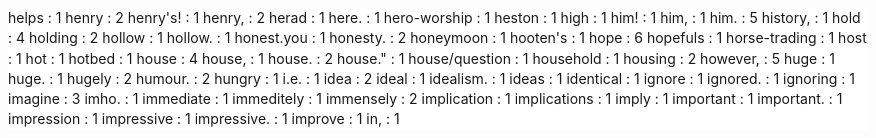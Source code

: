 helps : 1
henry : 2
henry's! : 1
henry, : 2
herad : 1
here. : 1
hero-worship : 1
heston : 1
high : 1
him! : 1
him, : 1
him. : 5
history, : 1
hold : 4
holding : 2
hollow : 1
hollow. : 1
honest.you : 1
honesty. : 2
honeymoon : 1
hooten's : 1
hope : 6
hopefuls : 1
horse-trading : 1
host : 1
hot : 1
hotbed : 1
house : 4
house, : 1
house. : 2
house." : 1
house/question : 1
household : 1
housing : 2
however, : 5
huge : 1
huge. : 1
hugely : 2
humour. : 2
hungry : 1
i.e. : 1
idea : 2
ideal : 1
idealism. : 1
ideas : 1
identical : 1
ignore : 1
ignored. : 1
ignoring : 1
imagine : 3
imho. : 1
immediate : 1
immeditely : 1
immensely : 2
implication : 1
implications : 1
imply : 1
important : 1
important. : 1
impression : 1
impressive : 1
impressive. : 1
improve : 1
in, : 1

* Task prompt
Omit the pictures, then copy out all the data exactly as it stands.

* Expected answer
Source code

: helps : 1
henry : 2
henry's! : 1
henry, : 2
herad : 1
here. : 1
hero-worship : 1
heston : 1
high : 1
him! : 1
him, : 1
him. : 5
history, : 1
hold : 4
holding : 2
hollow : 1
hollow. : 1
honest.you : 1
honesty. : 2
honeymoon : 1
hooten's : 1
hope : 6
hopefuls : 1
horse-trading : 1
host : 1
hot : 1
hotbed : 1
house : 4
house, : 1
house. : 2
house." : 1
house/question : 1
household : 1
housing : 2
however, : 5
huge : 1
huge. : 1
hugely : 2
humour. : 2
hungry : 1
i.e. : 1
idea : 2
ideal : 1
idealism. : 1
ideas : 1
identical : 1
ignore : 1
ignored. : 1
ignoring : 1
imagine : 3
imho. : 1
immediate : 1
immeditely : 1
immensely : 2
implication : 1
implications : 1
imply : 1
important : 1
important. : 1
impression : 1
impressive : 1
impressive. : 1
improve : 1
in, : 1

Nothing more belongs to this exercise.